Prompt
An exact copy of all the data below is needed, without its pictures.

[Collected data]
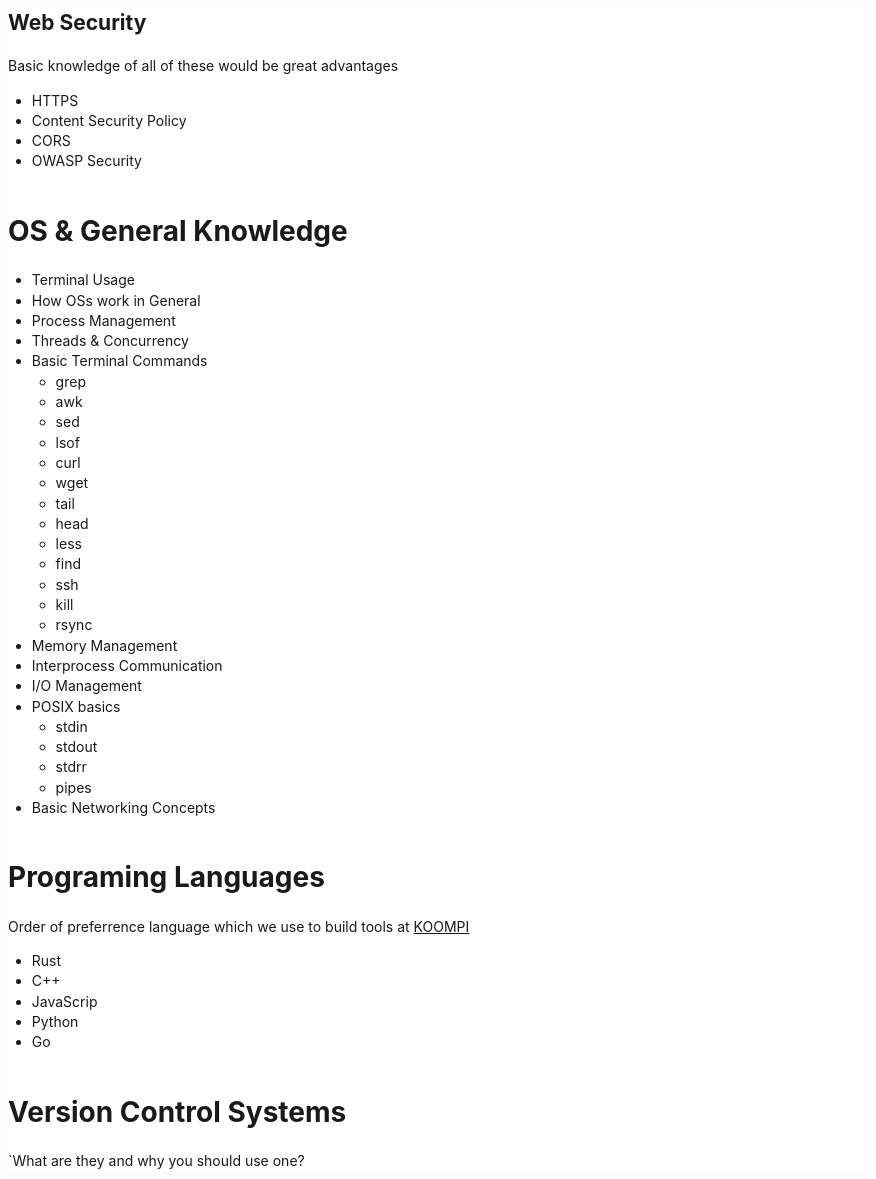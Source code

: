 ## Web Security
Basic knowledge of all of these would be great advantages

- HTTPS
- Content Security Policy
- CORS 
- OWASP Security

# OS & General Knowledge

- Terminal Usage
- How OSs work in General
- Process Management
- Threads & Concurrency
- Basic Terminal Commands
    - grep
    - awk
    - sed
    - lsof
    - curl
    - wget
    - tail
    - head
    - less
    - find
    - ssh
    - kill
    - rsync
- Memory Management
- Interprocess Communication 
- I/O Management
- POSIX basics
    - stdin
    - stdout
    - stdrr
    - pipes
- Basic Networking Concepts

# Programing Languages
Order of preferrence language which we use to build tools at [KOOMPI](https://koompi.org)
- Rust
- C++
- JavaScrip
- Python
- Go

# Version Control Systems
`What are they and why you should use one?
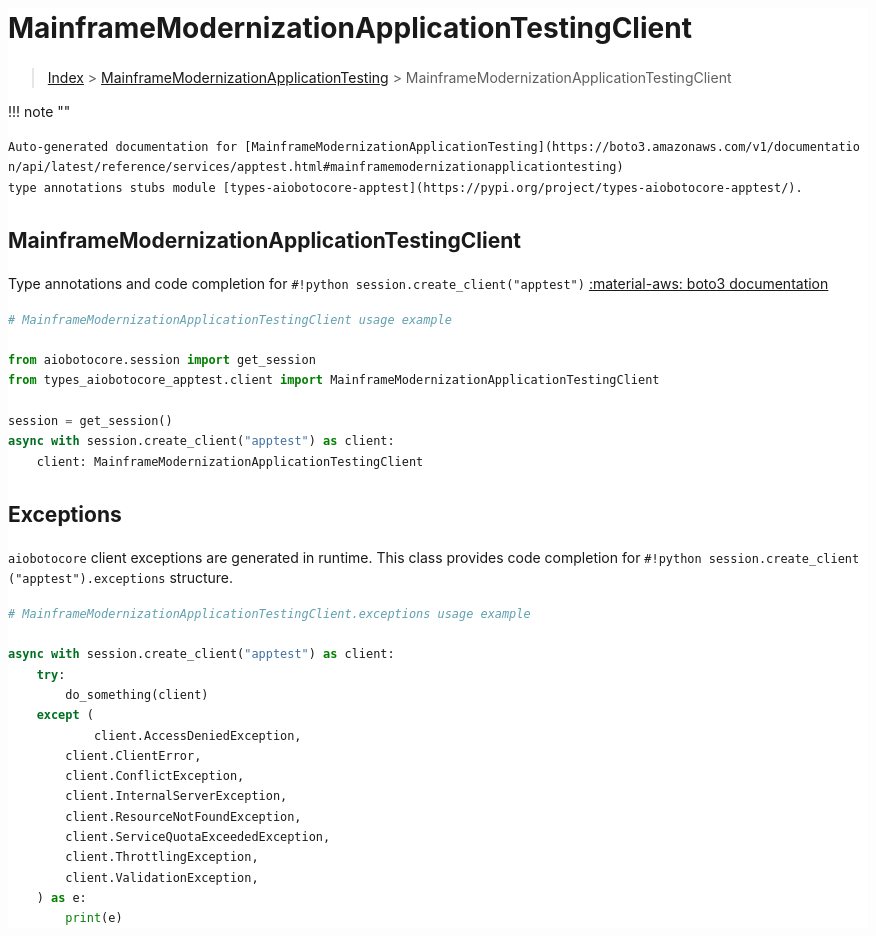 # MainframeModernizationApplicationTestingClient

> [Index](../README.md) > [MainframeModernizationApplicationTesting](./README.md) > MainframeModernizationApplicationTestingClient

!!! note ""

    Auto-generated documentation for [MainframeModernizationApplicationTesting](https://boto3.amazonaws.com/v1/documentation/api/latest/reference/services/apptest.html#mainframemodernizationapplicationtesting)
    type annotations stubs module [types-aiobotocore-apptest](https://pypi.org/project/types-aiobotocore-apptest/).

## MainframeModernizationApplicationTestingClient

Type annotations and code completion for `#!python session.create_client("apptest")`
[:material-aws: boto3 documentation](https://boto3.amazonaws.com/v1/documentation/api/latest/reference/services/apptest.html#MainframeModernizationApplicationTesting.Client)

```python
# MainframeModernizationApplicationTestingClient usage example

from aiobotocore.session import get_session
from types_aiobotocore_apptest.client import MainframeModernizationApplicationTestingClient

session = get_session()
async with session.create_client("apptest") as client:
    client: MainframeModernizationApplicationTestingClient
```

## Exceptions


`aiobotocore` client exceptions are generated in runtime.
This class provides code completion for `#!python session.create_client("apptest").exceptions` structure.

```python
# MainframeModernizationApplicationTestingClient.exceptions usage example

async with session.create_client("apptest") as client:
    try:
        do_something(client)
    except (
            client.AccessDeniedException,
        client.ClientError,
        client.ConflictException,
        client.InternalServerException,
        client.ResourceNotFoundException,
        client.ServiceQuotaExceededException,
        client.ThrottlingException,
        client.ValidationException,
    ) as e:
        print(e)
```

Answer space
Source code

: ## Web Security
Basic knowledge of all of these would be great advantages

- HTTPS
- Content Security Policy
- CORS 
- OWASP Security

# OS & General Knowledge

- Terminal Usage
- How OSs work in General
- Process Management
- Threads & Concurrency
- Basic Terminal Commands
    - grep
    - awk
    - sed
    - lsof
    - curl
    - wget
    - tail
    - head
    - less
    - find
    - ssh
    - kill
    - rsync
- Memory Management
- Interprocess Communication 
- I/O Management
- POSIX basics
    - stdin
    - stdout
    - stdrr
    - pipes
- Basic Networking Concepts

# Programing Languages
Order of preferrence language which we use to build tools at [KOOMPI](https://koompi.org)
- Rust
- C++
- JavaScrip
- Python
- Go

# Version Control Systems
`What are they and why you should use one?
 # MainframeModernizationApplicationTestingClient

> [Index](../README.md) > [MainframeModernizationApplicationTesting](./README.md) > MainframeModernizationApplicationTestingClient

!!! note ""

    Auto-generated documentation for [MainframeModernizationApplicationTesting](https://boto3.amazonaws.com/v1/documentation/api/latest/reference/services/apptest.html#mainframemodernizationapplicationtesting)
    type annotations stubs module [types-aiobotocore-apptest](https://pypi.org/project/types-aiobotocore-apptest/).

## MainframeModernizationApplicationTestingClient

Type annotations and code completion for `#!python session.create_client("apptest")`
[:material-aws: boto3 documentation](https://boto3.amazonaws.com/v1/documentation/api/latest/reference/services/apptest.html#MainframeModernizationApplicationTesting.Client)

```python
# MainframeModernizationApplicationTestingClient usage example

from aiobotocore.session import get_session
from types_aiobotocore_apptest.client import MainframeModernizationApplicationTestingClient

session = get_session()
async with session.create_client("apptest") as client:
    client: MainframeModernizationApplicationTestingClient
```

## Exceptions


`aiobotocore` client exceptions are generated in runtime.
This class provides code completion for `#!python session.create_client("apptest").exceptions` structure.

```python
# MainframeModernizationApplicationTestingClient.exceptions usage example

async with session.create_client("apptest") as client:
    try:
        do_something(client)
    except (
            client.AccessDeniedException,
        client.ClientError,
        client.ConflictException,
        client.InternalServerException,
        client.ResourceNotFoundException,
        client.ServiceQuotaExceededException,
        client.ThrottlingException,
        client.ValidationException,
    ) as e:
        print(e)
```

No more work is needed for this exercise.